Literature DB >> 35769635

Pulmonary amyloidosis diagnosed via transbronchial lung cryobiopsy without surgical lung biopsy: A case series.

Kazushi Fujimoto1, Minoru Inomata1, Yu Ito1, Haruko Matsumoto1, Ayae Saiki1, Keita Sakamoto1, Nobuyasu Awano1, Naoyuki Kuse1, Toshio Kumasaka2, Takehiro Izumo1.   

Abstract

Pulmonary amyloidosis is a rare disease characterized by abnormal extracellular deposition of amyloid fibril in the lung tissue, and the identification of amyloid deposits is essential for its diagnosis. Surgical lung biopsy (SLB) is a standard diagnostic method for pulmonary amyloidosis. However, it has a relatively high post-procedural mortality rate. Recently, transbronchial lung cryobiopsy (TBLC) has been gradually used for diagnosing interstitial lung disease. However, its diagnostic efficacy for pulmonary amyloidosis has not yet been validated. Here, we describe two cases of pulmonary amyloidosis with deposition of amyloid light chain detected via TBLC. Since SLB is a high-risk procedure for the patients due to age and complications, TBLC was performed. Both patients presented with Congo red-positive amyloid deposits. One patient with localized pulmonary amyloidosis had a good clinical course without therapeutic intervention and was followed up. The other with systemic amyloidosis received chemotherapy and presented with a stable clinical course. TBLC can collect a larger pulmonary specimen for pulmonary amyloidosis than forceps biopsy and has fewer complications and a lower mortality rate than SLB. Thus, it can be a diagnostic method for pulmonary amyloidosis.
© 2022 The Authors.

Entities:  

Keywords:  Pulmonary amyloidosis; Surgical lung biopsy; Transbronchial cryobiopsy

Year:  2022        PMID: 35769635      PMCID: PMC9234253          DOI: 10.1016/j.rmcr.2022.101688

Source DB:  PubMed          Journal:  Respir Med Case Rep        ISSN: 2213-0071


transbronchial lung cryobiopsy surgical lung biopsy interstitial lung disease amyloid light chain

Introduction

Amyloidosis is a rare disease characterized by abnormal extracellular deposition of autologous misfolded proteins, known as amyloid fibril, which interferes with normal tissue and organ functions [1,2]. The respiratory system, including the lungs and bronchi, can occasionally be involved in systemic or localized amyloidosis [2]. Because the treatment for amyloidosis substantially differs between different precursors and pathogenic mechanisms, the unequivocal identification of the amyloid type is essential to prevent therapeutic errors [2]. Additionally, transbronchial lung cryobiopsy (TBLC) has been widely used for collecting lung specimens via flexible bronchoscopy, particularly for diagnosing interstitial lung disease (ILD) [3]. However, with respect to pulmonary amyloidosis diagnosis, the efficacy of TBLC compared with surgical lung biopsy (SLB) and transbronchial forceps biopsy has not been completely validated.
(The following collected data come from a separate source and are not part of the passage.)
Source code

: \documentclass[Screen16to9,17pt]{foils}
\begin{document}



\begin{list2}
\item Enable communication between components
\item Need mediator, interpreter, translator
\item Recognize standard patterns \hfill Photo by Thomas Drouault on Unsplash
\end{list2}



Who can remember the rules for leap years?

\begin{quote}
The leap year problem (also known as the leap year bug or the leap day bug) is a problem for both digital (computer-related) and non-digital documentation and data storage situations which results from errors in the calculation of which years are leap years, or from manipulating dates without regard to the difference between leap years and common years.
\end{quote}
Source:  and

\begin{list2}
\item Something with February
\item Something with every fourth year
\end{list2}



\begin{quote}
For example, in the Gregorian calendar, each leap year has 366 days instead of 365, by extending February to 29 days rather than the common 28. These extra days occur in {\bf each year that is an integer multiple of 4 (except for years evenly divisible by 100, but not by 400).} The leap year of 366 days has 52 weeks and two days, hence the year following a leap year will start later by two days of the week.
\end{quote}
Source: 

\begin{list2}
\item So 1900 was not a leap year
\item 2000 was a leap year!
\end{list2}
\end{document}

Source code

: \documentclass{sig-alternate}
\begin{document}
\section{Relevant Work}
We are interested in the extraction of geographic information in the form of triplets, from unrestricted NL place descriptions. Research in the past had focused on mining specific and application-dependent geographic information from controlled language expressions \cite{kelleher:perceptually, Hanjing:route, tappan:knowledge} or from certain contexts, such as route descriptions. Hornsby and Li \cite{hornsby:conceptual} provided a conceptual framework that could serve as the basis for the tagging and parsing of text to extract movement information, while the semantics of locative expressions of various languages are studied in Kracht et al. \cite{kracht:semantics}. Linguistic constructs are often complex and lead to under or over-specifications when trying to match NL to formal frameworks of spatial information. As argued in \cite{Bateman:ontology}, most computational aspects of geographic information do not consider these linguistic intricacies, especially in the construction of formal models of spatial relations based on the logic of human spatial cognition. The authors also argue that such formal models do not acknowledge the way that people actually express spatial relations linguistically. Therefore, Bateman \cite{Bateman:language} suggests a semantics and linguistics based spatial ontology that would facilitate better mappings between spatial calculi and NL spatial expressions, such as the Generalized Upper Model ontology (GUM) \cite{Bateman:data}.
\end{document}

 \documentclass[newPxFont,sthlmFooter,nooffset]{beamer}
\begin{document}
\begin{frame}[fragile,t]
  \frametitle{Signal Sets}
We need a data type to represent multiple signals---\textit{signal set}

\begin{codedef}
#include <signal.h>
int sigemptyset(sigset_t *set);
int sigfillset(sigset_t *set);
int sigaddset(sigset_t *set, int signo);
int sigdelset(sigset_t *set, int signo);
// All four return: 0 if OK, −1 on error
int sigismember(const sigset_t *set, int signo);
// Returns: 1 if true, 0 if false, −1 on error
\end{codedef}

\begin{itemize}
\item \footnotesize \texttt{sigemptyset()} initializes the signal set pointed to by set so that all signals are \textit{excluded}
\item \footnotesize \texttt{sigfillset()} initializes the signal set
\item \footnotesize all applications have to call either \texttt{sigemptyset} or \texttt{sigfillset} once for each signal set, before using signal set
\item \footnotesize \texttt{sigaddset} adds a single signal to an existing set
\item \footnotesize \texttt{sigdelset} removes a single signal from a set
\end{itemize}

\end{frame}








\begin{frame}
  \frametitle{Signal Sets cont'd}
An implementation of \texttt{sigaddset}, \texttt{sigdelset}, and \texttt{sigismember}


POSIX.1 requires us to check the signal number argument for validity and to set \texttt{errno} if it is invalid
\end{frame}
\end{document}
Further, there are only a few reports about the use of TBLC for diagnosing pulmonary amyloidosis. Here, we present two cases of pulmonary amyloid light chain (AL) amyloidosis diagnosed via TBLC without SLB.

Case presentation

Case 1

A 77-year-old man with a history of abnormal chest radiography finding was referred to our hospital. The patient had hypertension, dyslipidemia, and an operative history (total resection for prostate cancer). He had a 20-pack-year smoking history but no family history of connective tissue and pulmonary diseases. Laboratory examination showed the following: Krebs von den Lungen-6 level, 10726 U/mL; surfactant protein-D, 302 ng/mL; positivity for anti-nuclear antibody (1:320, nucleolar pattern); and negativity for anti-scl-70 antibody, anti-RNA polymerase 3 antibody, and anti-centromere antibody. Chest radiography revealed ground-glass opacity in the bilateral lower lung fields, and a chest computed tomography scan revealed ground-glass opacity in the basal area of both lungs and a nodule in the left lower lobe (Fig. 1). The pulmonary function test result was normal.
Fig. 1

Chest computed tomography scan revealed ground-glass opacity in the basal area of both lungs and nodule in the left lower lobe.
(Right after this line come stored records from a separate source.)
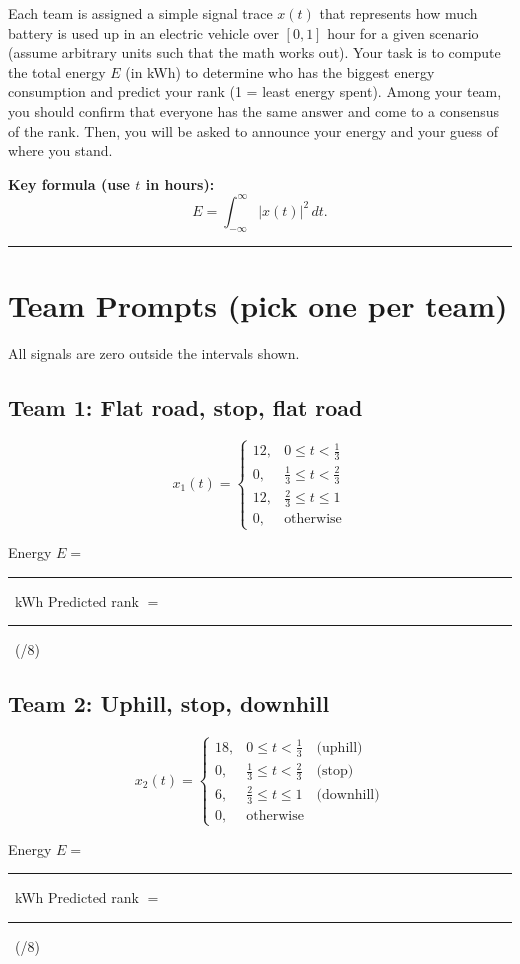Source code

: \documentclass{ee102_notes}
\newcommand{\Eblank}{\rule{3cm}{0.4pt}}
\newcommand{\Rankblank}{\rule{3cm}{0.4pt}}
\begin{document}
\noindent Each team is assigned a simple signal trace \(x(t)\)  that represents how much battery is used up in an electric vehicle over \([0,1]\) hour for a given scenario (assume arbitrary units such that the math works out). Your task is to compute the total energy \(E\) (in \si{kWh}) to determine who has the biggest energy consumption and predict your rank (1 = least energy spent). Among your team, you should confirm that everyone has the same answer and come to a consensus of the rank. Then, you will be asked to announce your energy and your guess of where you stand.

\medskip

\textbf{Key formula (use \(t\) in hours):}
\[
E  = \int_{-\infty}^{\infty} |x(t)|^2 \,dt.
\]

\bigskip
\hrule
\bigskip

\section*{Team Prompts (pick one per team)}
All signals are zero outside the intervals shown.

\subsection*{Team 1: Flat road, stop, flat road}
\[
x_1(t)=
\begin{cases}
12, & 0 \le t < \tfrac{1}{3} \\
0, & \tfrac{1}{3} \le t < \tfrac{2}{3} \\
12, & \tfrac{2}{3} \le t \le 1 \\
0, & \text{otherwise}
\end{cases}
\]
\begin{tcolorbox}[title=Team 1: Record your results]
Energy \(E=\) \Eblank\ \si{kWh} \quad\quad Predicted rank \(=\) \Rankblank\ (/8)
\end{tcolorbox}

\subsection*{Team 2: Uphill, stop, downhill}
\[
x_2(t)=
\begin{cases}
18, & 0 \le t < \tfrac{1}{3} \quad\text{(uphill)}\\
0,  & \tfrac{1}{3} \le t < \tfrac{2}{3} \quad\text{(stop)}\\
6,  & \tfrac{2}{3} \le t \le 1 \quad\text{(downhill)}\\
0,  & \text{otherwise}
\end{cases}
\]
\begin{tcolorbox}[title=Team 2: Record your results]
Energy \(E=\) \Eblank\ \si{kWh} \quad\quad Predicted rank \(=\) \Rankblank\ (/8)
\end{tcolorbox}
\end{document}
Chest computed tomography scan revealed ground-glass opacity in the basal area of both lungs and nodule in the left lower lobe. Flexible bronchoscopy revealed normal intraluminal findings. Following this, a 51% recovery rate was achieved using bronchoalveolar lavage from the superior lingular segment; it indicated 59% lymphocytes and no malignant cells. The finding of hyperlymphocytosis in bronchoalveolar lavage fluid was considered primarily due to the etiology of ILD. Culture samples collected using bronchoscopy tested negative for common bacteria, mycobacteria, and fungus. Prior to TBLC, we introduced a 1.4-mm 20-MHz radial probe (PB2020-M; Fujifilm) with a guide sheath into the target bronchus and checked whether any blood vessel ran parallel to the bronchus. We obtained the endobronchial ultrasonographic view of “adjacent to the lesion” from B9a. We performed TBLC with a 1.9 × 1150-mm flexible cryoprobe (ERBECRYO 2 system; Erbe Elektromedizin GmbH, Tubingen, Germany) introduced through the guide sheath using an endobronchial balloon as an endobronchial blocker. Freezing time was set as 6 s. There was minor bleeding, which was easily controlled with an endobronchial blocker and an intrabronchial injection of an epinephrine-saline mixture (1-mL epinephrine with 19-mL saline). On high-resolution computed tomography (HRCT), the nodule was located in the left lateral basal segment (S9), and the TBLC sites were left B8b, B9a, and B9b. The pathological findings of the TBLC-collected specimen from left B9a showed the deposition of Congo red-stained AL with birefringence under polarized light (Fig. 2A–C). Except for the lesion of pulmonary amyloidosis, ground-glass opacities in both lungs were diagnosed as interstitial pneumonia, most likely due to chronic hypersensitivity pneumonia or interstitial pneumonia with autoimmune features. An additional biopsy was performed using bone marrow and subcutaneous adipose tissue samples, and the result was negative. Hence, the patient was diagnosed with localized nodular pulmonary amyloidosis. Since the condition was asymptomatic, he refused medical intervention. During follow-ups, he was found to have a good clinical condition.
Fig. 2

Histological findings of the lung specimen collected via transbronchial cryobiopsy (2A). Results showed the deposition of Congo red-stained AL (2B) with birefringence using polarized light (2C). (For interpretation of the references to colour in this figure legend, the reader is referred to the Web version of this article.)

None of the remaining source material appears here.